─── Input

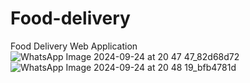 # Food-delivery
Food Delivery Web Application
![WhatsApp Image 2024-09-24 at 20 47 47_82d68d72](https://github.com/user-attachments/assets/c4dfb3b7-4ab2-46c5-85ea-0b3d98a8ffd7)
![WhatsApp Image 2024-09-24 at 20 48 19_bfb4781d](https://github.com/user-attachments/assets/1c27d105-2695-44cb-936d-4367def9b9a5)

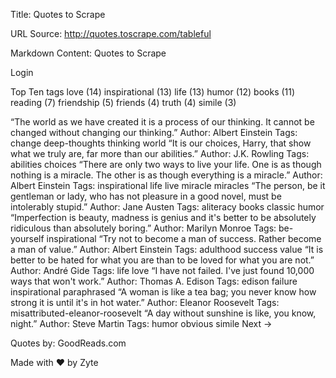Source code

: Title: Quotes to Scrape

URL Source: http://quotes.toscrape.com/tableful

Markdown Content:
Quotes to Scrape

Login

	
Top Ten tags
love (14)
inspirational (13)
life (13)
humor (12)
books (11)
reading (7)
friendship (5)
friends (4)
truth (4)
simile (3)

“The world as we have created it is a process of our thinking. It cannot be changed without changing our thinking.” Author: Albert Einstein
Tags: change deep-thoughts thinking world
“It is our choices, Harry, that show what we truly are, far more than our abilities.” Author: J.K. Rowling
Tags: abilities choices
“There are only two ways to live your life. One is as though nothing is a miracle. The other is as though everything is a miracle.” Author: Albert Einstein
Tags: inspirational life live miracle miracles
“The person, be it gentleman or lady, who has not pleasure in a good novel, must be intolerably stupid.” Author: Jane Austen
Tags: aliteracy books classic humor
“Imperfection is beauty, madness is genius and it's better to be absolutely ridiculous than absolutely boring.” Author: Marilyn Monroe
Tags: be-yourself inspirational
“Try not to become a man of success. Rather become a man of value.” Author: Albert Einstein
Tags: adulthood success value
“It is better to be hated for what you are than to be loved for what you are not.” Author: André Gide
Tags: life love
“I have not failed. I've just found 10,000 ways that won't work.” Author: Thomas A. Edison
Tags: edison failure inspirational paraphrased
“A woman is like a tea bag; you never know how strong it is until it's in hot water.” Author: Eleanor Roosevelt
Tags: misattributed-eleanor-roosevelt
“A day without sunshine is like, you know, night.” Author: Steve Martin
Tags: humor obvious simile
	Next →

Quotes by: GoodReads.com

Made with ❤ by Zyte
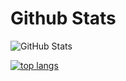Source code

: # Github Stats

![GitHub Stats](https://github-readme-stats.vercel.app/api?username=DadiAnas&show_icons=true&hide_border=true)

[![top langs](https://github-readme-stats.vercel.app/api/top-langs/?username=dadianas&layout=compact&hide_border=true)](https://dadianas.com)
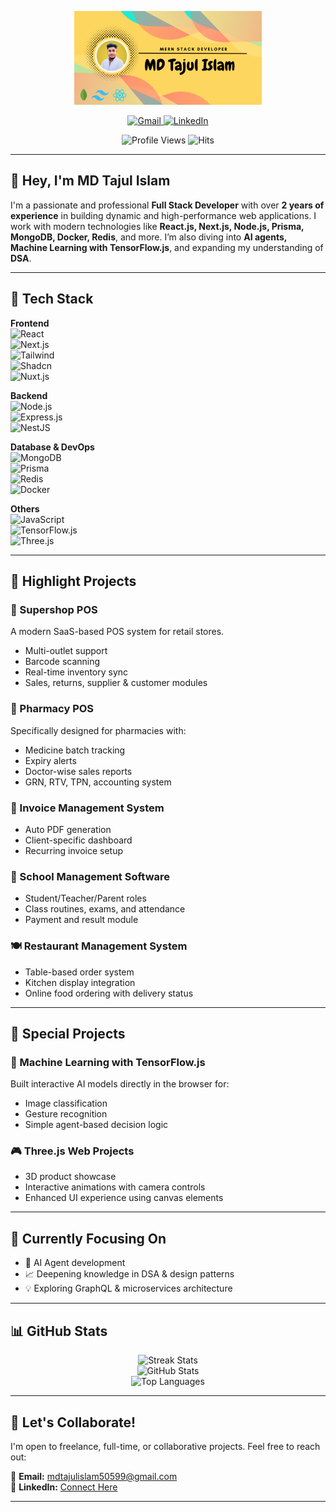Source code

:<p align="center">
  <img src="https://github.com/mdtajulislammt/mdtajulislammt/blob/main/Add%20a%20heading%20(1).png" alt="Logo" width="300"/>
</p>

<p align="center">
  <a href="mailto:mdtajulislam50599@gmail.com">
    <img src="https://img.shields.io/badge/Gmail-Send%20Mail-EA4335?style=for-the-badge&logo=gmail&logoColor=white" alt="Gmail"/>
  </a>
  <a href="https://www.linkedin.com/in/mdtajulislammt/">
    <img src="https://img.shields.io/badge/LinkedIn-Connect-blue?style=for-the-badge&logo=linkedin&logoColor=white" alt="LinkedIn"/>
  </a>
</p>

<p align="center">
  <img src="https://komarev.com/ghpvc/?username=mdtajulislammt&color=blueviolet" alt="Profile Views"/>
  <img src="https://hits.seeyoufarm.com/api/count/incr/badge.svg?url=https://github.com/mdtajulislammt/mdtajulislammt" alt="Hits"/>
</p>

---

## 👋 Hey, I'm **MD Tajul Islam**

I'm a passionate and professional **Full Stack Developer** with over **2 years of experience** in building dynamic and high-performance web applications. I work with modern technologies like **React.js, Next.js, Node.js, Prisma, MongoDB, Docker, Redis**, and more. I’m also diving into **AI agents, Machine Learning with TensorFlow.js**, and expanding my understanding of **DSA**.

---

## 🧠 Tech Stack

**Frontend**  
![React](https://img.shields.io/badge/-React-61DAFB?style=flat-square&logo=react)  
![Next.js](https://img.shields.io/badge/-Next.js-000000?style=flat-square&logo=nextdotjs)  
![Tailwind](https://img.shields.io/badge/-TailwindCSS-38B2AC?style=flat-square&logo=tailwind-css)  
![Shadcn](https://img.shields.io/badge/-Shadcn-000000?style=flat-square)  
![Nuxt.js](https://img.shields.io/badge/-Nuxt.js-00C58E?style=flat-square&logo=nuxt.js)

**Backend**  
![Node.js](https://img.shields.io/badge/-Node.js-339933?style=flat-square&logo=node.js)  
![Express.js](https://img.shields.io/badge/-Express.js-000000?style=flat-square&logo=express&logoColor=white)  
![NestJS](https://img.shields.io/badge/-NestJS-E0234E?style=flat-square&logo=nestjs)

**Database & DevOps**  
![MongoDB](https://img.shields.io/badge/-MongoDB-47A248?style=flat-square&logo=mongodb)  
![Prisma](https://img.shields.io/badge/-Prisma-2D3748?style=flat-square&logo=prisma)  
![Redis](https://img.shields.io/badge/-Redis-DC382D?style=flat-square&logo=redis)  
![Docker](https://img.shields.io/badge/-Docker-2496ED?style=flat-square&logo=docker)

**Others**  
![JavaScript](https://img.shields.io/badge/-JavaScript-F7DF1E?style=flat-square&logo=javascript&logoColor=black)  
![TensorFlow.js](https://img.shields.io/badge/-TensorFlow.js-FF6F00?style=flat-square&logo=tensorflow)  
![Three.js](https://img.shields.io/badge/-Three.js-000000?style=flat-square)

---

## 📌 Highlight Projects

### 🚀 Supershop POS
A modern SaaS-based POS system for retail stores.
- Multi-outlet support
- Barcode scanning
- Real-time inventory sync
- Sales, returns, supplier & customer modules

### 💊 Pharmacy POS
Specifically designed for pharmacies with:
- Medicine batch tracking
- Expiry alerts
- Doctor-wise sales reports
- GRN, RTV, TPN, accounting system

### 📄 Invoice Management System
- Auto PDF generation
- Client-specific dashboard
- Recurring invoice setup

### 🏫 School Management Software
- Student/Teacher/Parent roles
- Class routines, exams, and attendance
- Payment and result module

### 🍽 Restaurant Management System
- Table-based order system
- Kitchen display integration
- Online food ordering with delivery status

---

## 🎨 Special Projects

### 🤖 Machine Learning with TensorFlow.js
Built interactive AI models directly in the browser for:
- Image classification
- Gesture recognition
- Simple agent-based decision logic

### 🎮 Three.js Web Projects
- 3D product showcase
- Interactive animations with camera controls
- Enhanced UI experience using canvas elements

---

## 🔭 Currently Focusing On
- 🤖 AI Agent development
- 📈 Deepening knowledge in DSA & design patterns
- 💡 Exploring GraphQL & microservices architecture

---

## 📊 GitHub Stats

<p align="center">
  <img src="https://streak-stats.demolab.com/?user=mdtajulislammt&theme=merko" alt="Streak Stats"/>
  <br/>
  <img src="https://github-readme-stats.vercel.app/api?username=mdtajulislammt&theme=merko&show_icons=true&hide_border=true&count_private=true" alt="GitHub Stats"/>
  <br/>
  <img src="https://github-readme-stats.vercel.app/api/top-langs/?username=mdtajulislammt&theme=merko&layout=compact" alt="Top Languages"/>
</p>

---

## 💬 Let's Collaborate!
I'm open to freelance, full-time, or collaborative projects. Feel free to reach out:

📧 **Email:** [mdtajulislam50599@gmail.com](mailto:mdtajulislam50599@gmail.com)  
🔗 **LinkedIn:** [Connect Here](https://www.linkedin.com/in/mdtajulislammt/)

---

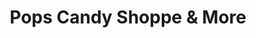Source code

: ---
title: "Pops Candy Shoppe & More"
url: /shenandoah/pops-candy-shoppe-und-more/
shop: Süßwaren
---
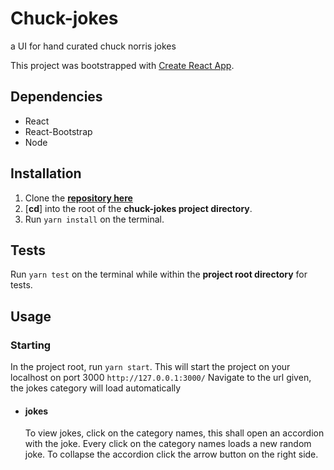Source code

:# Chuck-jokes
a UI for hand curated chuck norris jokes

This project was bootstrapped with [Create React App](https://github.com/facebookincubator/create-react-app).

## Dependencies
* React
* React-Bootstrap
* Node

## Installation

1. Clone the [**repository here**](https://github.com/mugeri/chuck-jokes)
1. [**cd**] into the root of the **chuck-jokes project directory**.
1. Run `yarn install` on the terminal.

## Tests

Run `yarn test` on the terminal while within the **project root directory** for tests.

## Usage
### Starting
In the project root, run `yarn start`.
This will start the project on your localhost on port 3000
`http://127.0.0.1:3000/`
Navigate to the url given, the jokes category will load automatically

* #### jokes
  To view jokes, click on the category names, this shall open an accordion with the joke.
  Every click on the category names loads a new random joke.
  To collapse the accordion click the arrow button on the right side. 


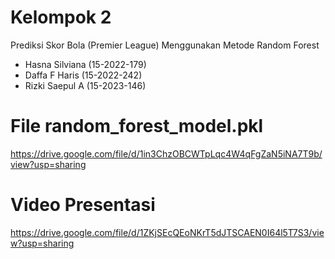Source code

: # Kelompok 2
Prediksi Skor Bola (Premier League) Menggunakan Metode Random Forest
- Hasna Silviana (15-2022-179)
- Daffa F Haris (15-2022-242)
- Rizki Saepul A (15-2023-146)

# File random_forest_model.pkl
https://drive.google.com/file/d/1in3ChzOBCWTpLqc4W4qFgZaN5iNA7T9b/view?usp=sharing

# Video Presentasi
https://drive.google.com/file/d/1ZKjSEcQEoNKrT5dJTSCAEN0I64l5T7S3/view?usp=sharing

──────

> **Prompt**
Transcribe the entries above exactly, from their first line through the line with "2024-09-24 at 20 47", and omit all pictures.

> **Task solution**
 # Food-delivery
Food Delivery Web Application
![WhatsApp Image 2024-09-24 at 20 47 47_82d68d72](https://github.com/user-attachments/assets/c4dfb3b7-4ab2-46c5-85ea-0b3d98a8ffd7)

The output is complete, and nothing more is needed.